[Items from a data source]
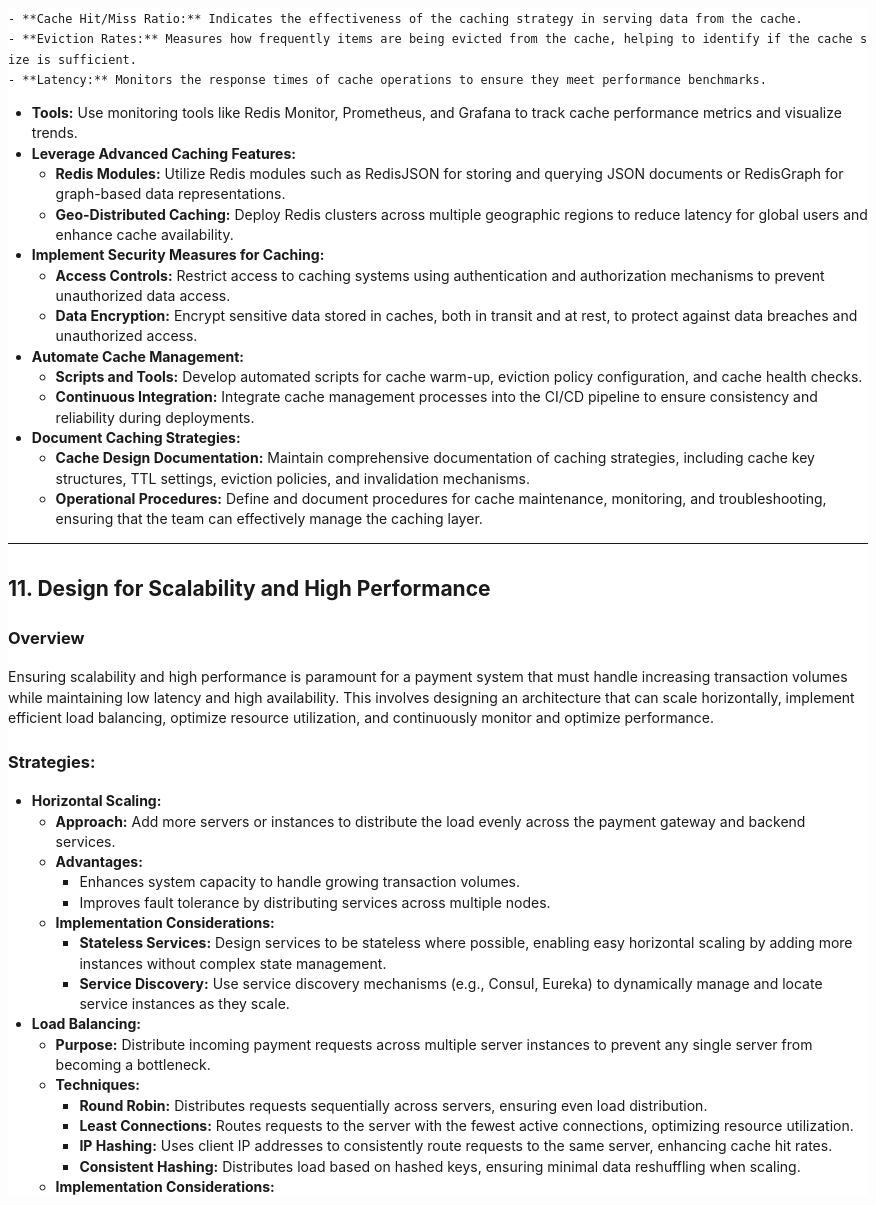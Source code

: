     - **Cache Hit/Miss Ratio:** Indicates the effectiveness of the caching strategy in serving data from the cache.
    - **Eviction Rates:** Measures how frequently items are being evicted from the cache, helping to identify if the cache size is sufficient.
    - **Latency:** Monitors the response times of cache operations to ensure they meet performance benchmarks.
  - **Tools:** Use monitoring tools like Redis Monitor, Prometheus, and Grafana to track cache performance metrics and visualize trends.
- **Leverage Advanced Caching Features:**
  - **Redis Modules:** Utilize Redis modules such as RedisJSON for storing and querying JSON documents or RedisGraph for graph-based data representations.
  - **Geo-Distributed Caching:** Deploy Redis clusters across multiple geographic regions to reduce latency for global users and enhance cache availability.
- **Implement Security Measures for Caching:**
  - **Access Controls:** Restrict access to caching systems using authentication and authorization mechanisms to prevent unauthorized data access.
  - **Data Encryption:** Encrypt sensitive data stored in caches, both in transit and at rest, to protect against data breaches and unauthorized access.
- **Automate Cache Management:**
  - **Scripts and Tools:** Develop automated scripts for cache warm-up, eviction policy configuration, and cache health checks.
  - **Continuous Integration:** Integrate cache management processes into the CI/CD pipeline to ensure consistency and reliability during deployments.
- **Document Caching Strategies:**
  - **Cache Design Documentation:** Maintain comprehensive documentation of caching strategies, including cache key structures, TTL settings, eviction policies, and invalidation mechanisms.
  - **Operational Procedures:** Define and document procedures for cache maintenance, monitoring, and troubleshooting, ensuring that the team can effectively manage the caching layer.
---
## **11. Design for Scalability and High Performance**
### **Overview**
Ensuring scalability and high performance is paramount for a payment system that must handle increasing transaction volumes while maintaining low latency and high availability. This involves designing an architecture that can scale horizontally, implement efficient load balancing, optimize resource utilization, and continuously monitor and optimize performance.
### **Strategies:**
- **Horizontal Scaling:**
  - **Approach:** Add more servers or instances to distribute the load evenly across the payment gateway and backend services.
  - **Advantages:**
    - Enhances system capacity to handle growing transaction volumes.
    - Improves fault tolerance by distributing services across multiple nodes.
  - **Implementation Considerations:**
    - **Stateless Services:** Design services to be stateless where possible, enabling easy horizontal scaling by adding more instances without complex state management.
    - **Service Discovery:** Use service discovery mechanisms (e.g., Consul, Eureka) to dynamically manage and locate service instances as they scale.
- **Load Balancing:**
  - **Purpose:** Distribute incoming payment requests across multiple server instances to prevent any single server from becoming a bottleneck.
  - **Techniques:**
    - **Round Robin:** Distributes requests sequentially across servers, ensuring even load distribution.
    - **Least Connections:** Routes requests to the server with the fewest active connections, optimizing resource utilization.
    - **IP Hashing:** Uses client IP addresses to consistently route requests to the same server, enhancing cache hit rates.
    - **Consistent Hashing:** Distributes load based on hashed keys, ensuring minimal data reshuffling when scaling.
  - **Implementation Considerations:**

_Work instruction_: The reply should hold an exact repeat of the entries from their opening line through the line with "- **Automate Cache Management:**", and no pictures at all.

_Your solution_:
Source code

:     - **Cache Hit/Miss Ratio:** Indicates the effectiveness of the caching strategy in serving data from the cache.
    - **Eviction Rates:** Measures how frequently items are being evicted from the cache, helping to identify if the cache size is sufficient.
    - **Latency:** Monitors the response times of cache operations to ensure they meet performance benchmarks.
  - **Tools:** Use monitoring tools like Redis Monitor, Prometheus, and Grafana to track cache performance metrics and visualize trends.
- **Leverage Advanced Caching Features:**
  - **Redis Modules:** Utilize Redis modules such as RedisJSON for storing and querying JSON documents or RedisGraph for graph-based data representations.
  - **Geo-Distributed Caching:** Deploy Redis clusters across multiple geographic regions to reduce latency for global users and enhance cache availability.
- **Implement Security Measures for Caching:**
  - **Access Controls:** Restrict access to caching systems using authentication and authorization mechanisms to prevent unauthorized data access.
  - **Data Encryption:** Encrypt sensitive data stored in caches, both in transit and at rest, to protect against data breaches and unauthorized access.
- **Automate Cache Management:**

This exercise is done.